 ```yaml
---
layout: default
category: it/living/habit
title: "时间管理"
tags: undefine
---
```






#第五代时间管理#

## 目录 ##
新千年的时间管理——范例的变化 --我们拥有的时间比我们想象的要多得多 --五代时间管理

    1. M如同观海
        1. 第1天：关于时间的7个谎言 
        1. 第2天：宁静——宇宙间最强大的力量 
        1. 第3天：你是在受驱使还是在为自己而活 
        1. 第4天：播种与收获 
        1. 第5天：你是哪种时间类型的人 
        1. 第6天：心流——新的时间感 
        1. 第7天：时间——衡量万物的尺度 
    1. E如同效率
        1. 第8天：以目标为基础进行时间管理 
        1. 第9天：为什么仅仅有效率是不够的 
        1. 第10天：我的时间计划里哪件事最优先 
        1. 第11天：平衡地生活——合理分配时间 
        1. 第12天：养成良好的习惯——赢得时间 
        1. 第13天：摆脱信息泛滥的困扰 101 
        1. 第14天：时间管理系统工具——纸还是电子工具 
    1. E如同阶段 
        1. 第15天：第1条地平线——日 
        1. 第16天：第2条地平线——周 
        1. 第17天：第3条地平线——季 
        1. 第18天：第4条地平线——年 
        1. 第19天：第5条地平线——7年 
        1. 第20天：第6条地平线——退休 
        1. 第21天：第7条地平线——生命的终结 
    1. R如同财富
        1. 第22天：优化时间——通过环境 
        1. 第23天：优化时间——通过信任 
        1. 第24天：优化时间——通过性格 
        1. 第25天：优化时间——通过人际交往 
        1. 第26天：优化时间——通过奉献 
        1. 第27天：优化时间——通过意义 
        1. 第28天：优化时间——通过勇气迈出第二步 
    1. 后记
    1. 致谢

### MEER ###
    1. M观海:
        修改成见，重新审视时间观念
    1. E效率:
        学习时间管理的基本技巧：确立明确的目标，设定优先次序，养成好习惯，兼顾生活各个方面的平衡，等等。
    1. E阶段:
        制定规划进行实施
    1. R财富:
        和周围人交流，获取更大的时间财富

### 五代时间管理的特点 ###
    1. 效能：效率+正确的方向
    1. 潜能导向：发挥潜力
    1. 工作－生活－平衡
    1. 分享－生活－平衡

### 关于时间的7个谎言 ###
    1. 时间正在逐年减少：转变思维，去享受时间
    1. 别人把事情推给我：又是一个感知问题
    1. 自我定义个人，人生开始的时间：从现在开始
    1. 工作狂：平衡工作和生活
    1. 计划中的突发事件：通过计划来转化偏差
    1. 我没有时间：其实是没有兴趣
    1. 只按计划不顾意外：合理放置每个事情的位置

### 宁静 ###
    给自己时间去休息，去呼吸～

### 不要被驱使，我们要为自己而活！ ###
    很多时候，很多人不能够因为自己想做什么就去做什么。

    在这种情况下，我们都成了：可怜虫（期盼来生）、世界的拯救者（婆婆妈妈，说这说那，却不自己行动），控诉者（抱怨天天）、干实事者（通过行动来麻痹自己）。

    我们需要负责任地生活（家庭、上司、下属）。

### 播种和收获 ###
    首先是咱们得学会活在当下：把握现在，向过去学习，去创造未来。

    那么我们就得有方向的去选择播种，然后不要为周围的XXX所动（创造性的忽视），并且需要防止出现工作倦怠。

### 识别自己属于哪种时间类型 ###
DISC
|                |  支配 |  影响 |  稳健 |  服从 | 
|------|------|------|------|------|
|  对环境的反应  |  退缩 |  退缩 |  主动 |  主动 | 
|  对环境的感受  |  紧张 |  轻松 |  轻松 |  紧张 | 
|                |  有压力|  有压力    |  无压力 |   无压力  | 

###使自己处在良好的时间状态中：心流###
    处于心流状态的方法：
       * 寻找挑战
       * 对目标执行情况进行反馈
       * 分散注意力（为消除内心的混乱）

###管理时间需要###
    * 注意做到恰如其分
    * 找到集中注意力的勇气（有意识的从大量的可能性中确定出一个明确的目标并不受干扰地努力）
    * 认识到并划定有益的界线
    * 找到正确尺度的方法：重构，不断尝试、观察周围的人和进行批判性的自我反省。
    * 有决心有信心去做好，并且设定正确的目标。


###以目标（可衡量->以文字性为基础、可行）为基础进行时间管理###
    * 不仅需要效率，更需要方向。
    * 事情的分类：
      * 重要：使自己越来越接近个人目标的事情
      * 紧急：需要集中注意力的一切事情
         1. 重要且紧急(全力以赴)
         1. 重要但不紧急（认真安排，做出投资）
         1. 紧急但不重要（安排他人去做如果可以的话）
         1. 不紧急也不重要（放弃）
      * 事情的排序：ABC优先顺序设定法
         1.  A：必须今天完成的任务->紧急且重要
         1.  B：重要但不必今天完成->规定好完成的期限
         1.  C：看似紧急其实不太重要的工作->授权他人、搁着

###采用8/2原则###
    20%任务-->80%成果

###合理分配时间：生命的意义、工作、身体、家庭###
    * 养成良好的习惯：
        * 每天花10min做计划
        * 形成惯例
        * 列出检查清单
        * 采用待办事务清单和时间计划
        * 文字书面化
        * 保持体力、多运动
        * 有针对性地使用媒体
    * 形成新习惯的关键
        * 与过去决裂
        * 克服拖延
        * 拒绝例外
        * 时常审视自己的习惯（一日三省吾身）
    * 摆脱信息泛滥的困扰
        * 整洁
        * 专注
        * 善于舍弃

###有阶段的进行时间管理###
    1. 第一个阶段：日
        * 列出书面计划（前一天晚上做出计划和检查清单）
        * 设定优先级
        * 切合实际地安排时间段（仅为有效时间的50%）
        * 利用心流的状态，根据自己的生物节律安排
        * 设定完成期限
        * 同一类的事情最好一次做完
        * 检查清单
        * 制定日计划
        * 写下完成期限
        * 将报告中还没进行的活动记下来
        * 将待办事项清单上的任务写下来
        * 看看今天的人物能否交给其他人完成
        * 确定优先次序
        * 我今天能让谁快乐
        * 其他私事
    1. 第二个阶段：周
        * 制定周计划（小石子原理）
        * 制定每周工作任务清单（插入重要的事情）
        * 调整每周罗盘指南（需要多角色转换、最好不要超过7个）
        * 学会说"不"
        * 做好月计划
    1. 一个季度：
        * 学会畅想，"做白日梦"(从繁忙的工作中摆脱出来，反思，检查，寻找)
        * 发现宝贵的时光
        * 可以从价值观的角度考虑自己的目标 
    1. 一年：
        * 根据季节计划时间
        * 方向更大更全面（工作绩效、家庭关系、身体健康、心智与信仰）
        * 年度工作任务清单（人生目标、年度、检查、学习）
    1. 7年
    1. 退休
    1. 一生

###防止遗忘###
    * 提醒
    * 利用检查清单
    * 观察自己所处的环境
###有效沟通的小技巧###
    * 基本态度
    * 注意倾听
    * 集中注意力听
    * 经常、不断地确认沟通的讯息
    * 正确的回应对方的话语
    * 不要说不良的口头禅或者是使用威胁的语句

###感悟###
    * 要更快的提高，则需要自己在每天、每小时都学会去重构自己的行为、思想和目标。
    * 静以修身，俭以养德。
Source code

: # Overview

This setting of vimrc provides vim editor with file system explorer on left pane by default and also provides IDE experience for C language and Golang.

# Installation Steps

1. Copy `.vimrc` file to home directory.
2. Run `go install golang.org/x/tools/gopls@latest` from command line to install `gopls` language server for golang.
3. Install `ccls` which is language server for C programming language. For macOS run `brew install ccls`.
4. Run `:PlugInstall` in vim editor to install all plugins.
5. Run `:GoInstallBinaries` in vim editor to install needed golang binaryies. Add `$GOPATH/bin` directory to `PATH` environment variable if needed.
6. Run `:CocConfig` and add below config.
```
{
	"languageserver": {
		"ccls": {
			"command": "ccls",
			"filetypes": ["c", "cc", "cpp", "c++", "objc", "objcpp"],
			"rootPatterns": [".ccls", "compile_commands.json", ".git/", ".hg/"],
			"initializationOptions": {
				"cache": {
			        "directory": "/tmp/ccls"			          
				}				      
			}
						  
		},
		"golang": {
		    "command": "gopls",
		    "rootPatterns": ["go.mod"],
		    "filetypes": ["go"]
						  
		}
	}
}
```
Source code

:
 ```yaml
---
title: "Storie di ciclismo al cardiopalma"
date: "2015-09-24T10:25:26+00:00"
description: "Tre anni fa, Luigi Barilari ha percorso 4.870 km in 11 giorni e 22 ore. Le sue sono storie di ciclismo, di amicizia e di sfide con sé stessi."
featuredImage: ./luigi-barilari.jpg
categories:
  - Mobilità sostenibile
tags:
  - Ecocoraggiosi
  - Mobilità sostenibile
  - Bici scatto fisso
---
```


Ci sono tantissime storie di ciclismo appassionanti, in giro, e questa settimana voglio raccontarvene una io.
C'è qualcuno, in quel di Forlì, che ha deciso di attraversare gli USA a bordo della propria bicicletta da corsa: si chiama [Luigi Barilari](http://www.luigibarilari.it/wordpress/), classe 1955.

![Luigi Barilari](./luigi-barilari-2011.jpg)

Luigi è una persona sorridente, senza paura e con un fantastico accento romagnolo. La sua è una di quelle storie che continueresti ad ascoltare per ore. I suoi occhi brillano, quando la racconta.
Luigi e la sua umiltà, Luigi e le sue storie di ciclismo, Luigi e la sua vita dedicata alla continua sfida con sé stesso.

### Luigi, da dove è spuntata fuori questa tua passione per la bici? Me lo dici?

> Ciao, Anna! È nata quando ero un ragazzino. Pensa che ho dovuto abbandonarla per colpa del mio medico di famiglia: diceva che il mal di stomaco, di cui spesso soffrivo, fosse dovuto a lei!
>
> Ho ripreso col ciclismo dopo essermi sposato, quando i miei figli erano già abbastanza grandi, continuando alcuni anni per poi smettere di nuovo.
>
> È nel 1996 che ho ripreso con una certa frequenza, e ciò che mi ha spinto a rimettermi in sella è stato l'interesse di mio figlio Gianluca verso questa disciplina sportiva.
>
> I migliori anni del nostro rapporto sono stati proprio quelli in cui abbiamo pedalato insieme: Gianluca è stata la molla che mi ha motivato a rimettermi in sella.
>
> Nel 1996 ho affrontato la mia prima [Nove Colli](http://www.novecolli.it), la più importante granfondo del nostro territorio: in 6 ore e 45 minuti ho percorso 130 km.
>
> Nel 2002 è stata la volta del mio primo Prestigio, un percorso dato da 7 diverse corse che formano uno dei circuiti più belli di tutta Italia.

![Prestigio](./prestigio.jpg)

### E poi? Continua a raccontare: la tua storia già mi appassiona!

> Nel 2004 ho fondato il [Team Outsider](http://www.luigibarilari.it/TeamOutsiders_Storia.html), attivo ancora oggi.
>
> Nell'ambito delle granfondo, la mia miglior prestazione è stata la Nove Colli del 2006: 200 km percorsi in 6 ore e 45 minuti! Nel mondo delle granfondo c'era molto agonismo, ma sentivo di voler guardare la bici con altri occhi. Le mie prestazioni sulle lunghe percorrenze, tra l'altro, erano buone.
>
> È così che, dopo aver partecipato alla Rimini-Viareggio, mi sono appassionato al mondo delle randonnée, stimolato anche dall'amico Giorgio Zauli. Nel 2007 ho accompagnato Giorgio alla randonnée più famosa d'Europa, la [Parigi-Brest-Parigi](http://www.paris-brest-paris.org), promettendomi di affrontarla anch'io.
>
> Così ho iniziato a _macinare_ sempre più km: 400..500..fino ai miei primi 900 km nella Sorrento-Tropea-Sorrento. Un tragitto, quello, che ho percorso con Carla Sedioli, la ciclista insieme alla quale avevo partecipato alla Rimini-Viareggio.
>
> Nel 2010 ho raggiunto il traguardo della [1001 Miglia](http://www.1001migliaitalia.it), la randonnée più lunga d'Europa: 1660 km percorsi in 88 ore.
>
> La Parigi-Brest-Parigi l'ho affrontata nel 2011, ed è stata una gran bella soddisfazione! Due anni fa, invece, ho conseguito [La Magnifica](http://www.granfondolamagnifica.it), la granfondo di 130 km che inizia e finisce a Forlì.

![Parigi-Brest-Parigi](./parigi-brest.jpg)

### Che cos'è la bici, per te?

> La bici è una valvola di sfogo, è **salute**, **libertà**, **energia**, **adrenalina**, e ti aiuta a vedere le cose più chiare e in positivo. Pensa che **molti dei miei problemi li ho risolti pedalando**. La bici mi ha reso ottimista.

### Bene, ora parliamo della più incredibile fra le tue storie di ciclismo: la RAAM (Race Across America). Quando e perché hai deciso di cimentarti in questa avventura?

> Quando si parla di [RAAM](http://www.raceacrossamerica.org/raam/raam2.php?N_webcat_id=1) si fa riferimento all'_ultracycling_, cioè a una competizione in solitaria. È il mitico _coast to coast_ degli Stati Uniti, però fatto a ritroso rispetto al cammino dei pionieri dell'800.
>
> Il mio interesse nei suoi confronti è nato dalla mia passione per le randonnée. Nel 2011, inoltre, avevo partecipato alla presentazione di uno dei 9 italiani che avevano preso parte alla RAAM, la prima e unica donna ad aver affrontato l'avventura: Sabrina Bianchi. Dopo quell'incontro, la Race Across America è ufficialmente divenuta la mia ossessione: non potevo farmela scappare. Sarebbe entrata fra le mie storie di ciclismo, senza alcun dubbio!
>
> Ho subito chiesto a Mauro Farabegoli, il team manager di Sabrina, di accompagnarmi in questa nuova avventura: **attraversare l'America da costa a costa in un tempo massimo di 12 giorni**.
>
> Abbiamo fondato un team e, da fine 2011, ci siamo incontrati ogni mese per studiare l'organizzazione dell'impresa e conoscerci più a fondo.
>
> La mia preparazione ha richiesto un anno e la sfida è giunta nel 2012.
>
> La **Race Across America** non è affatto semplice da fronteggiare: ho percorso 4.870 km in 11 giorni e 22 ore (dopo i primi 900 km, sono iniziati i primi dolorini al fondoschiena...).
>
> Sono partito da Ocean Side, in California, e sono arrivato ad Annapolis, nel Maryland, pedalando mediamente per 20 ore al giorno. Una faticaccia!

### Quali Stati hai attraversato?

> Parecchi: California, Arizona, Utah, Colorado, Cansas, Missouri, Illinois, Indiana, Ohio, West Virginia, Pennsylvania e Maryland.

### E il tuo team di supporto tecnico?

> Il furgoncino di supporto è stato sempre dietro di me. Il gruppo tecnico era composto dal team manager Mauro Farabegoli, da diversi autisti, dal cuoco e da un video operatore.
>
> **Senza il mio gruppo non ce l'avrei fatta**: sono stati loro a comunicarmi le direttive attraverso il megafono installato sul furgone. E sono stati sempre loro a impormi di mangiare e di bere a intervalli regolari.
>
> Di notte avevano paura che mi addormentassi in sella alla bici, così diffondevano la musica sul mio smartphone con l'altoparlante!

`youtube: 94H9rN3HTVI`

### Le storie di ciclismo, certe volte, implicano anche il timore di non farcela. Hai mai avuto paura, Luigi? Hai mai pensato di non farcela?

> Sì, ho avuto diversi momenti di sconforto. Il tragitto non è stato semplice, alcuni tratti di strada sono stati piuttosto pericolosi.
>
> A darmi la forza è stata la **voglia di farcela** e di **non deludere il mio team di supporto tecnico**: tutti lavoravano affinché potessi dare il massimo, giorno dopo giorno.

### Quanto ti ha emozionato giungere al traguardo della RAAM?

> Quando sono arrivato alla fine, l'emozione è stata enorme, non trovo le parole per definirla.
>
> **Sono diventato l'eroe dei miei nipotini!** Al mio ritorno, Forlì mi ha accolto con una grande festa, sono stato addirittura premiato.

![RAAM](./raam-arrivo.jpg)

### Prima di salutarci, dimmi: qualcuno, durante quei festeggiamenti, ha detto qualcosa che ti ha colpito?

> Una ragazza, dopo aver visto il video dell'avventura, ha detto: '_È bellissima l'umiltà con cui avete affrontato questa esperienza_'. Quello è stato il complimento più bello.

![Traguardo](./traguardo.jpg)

++++++

Write out the lines of the entries, word for word, from the first through the one containing "1. 第25天：优化时间——通过人际交往", and stop at that line.

Answer to this problem:
 ```yaml
---
layout: default
category: it/living/habit
title: "时间管理"
tags: undefine
---
```






#第五代时间管理#

## 目录 ##
新千年的时间管理——范例的变化 --我们拥有的时间比我们想象的要多得多 --五代时间管理

    1. M如同观海
        1. 第1天：关于时间的7个谎言 
        1. 第2天：宁静——宇宙间最强大的力量 
        1. 第3天：你是在受驱使还是在为自己而活 
        1. 第4天：播种与收获 
        1. 第5天：你是哪种时间类型的人 
        1. 第6天：心流——新的时间感 
        1. 第7天：时间——衡量万物的尺度 
    1. E如同效率
        1. 第8天：以目标为基础进行时间管理 
        1. 第9天：为什么仅仅有效率是不够的 
        1. 第10天：我的时间计划里哪件事最优先 
        1. 第11天：平衡地生活——合理分配时间 
        1. 第12天：养成良好的习惯——赢得时间 
        1. 第13天：摆脱信息泛滥的困扰 101 
        1. 第14天：时间管理系统工具——纸还是电子工具 
    1. E如同阶段 
        1. 第15天：第1条地平线——日 
        1. 第16天：第2条地平线——周 
        1. 第17天：第3条地平线——季 
        1. 第18天：第4条地平线——年 
        1. 第19天：第5条地平线——7年 
        1. 第20天：第6条地平线——退休 
        1. 第21天：第7条地平线——生命的终结 
    1. R如同财富
        1. 第22天：优化时间——通过环境 
        1. 第23天：优化时间——通过信任 
        1. 第24天：优化时间——通过性格 
        1. 第25天：优化时间——通过人际交往 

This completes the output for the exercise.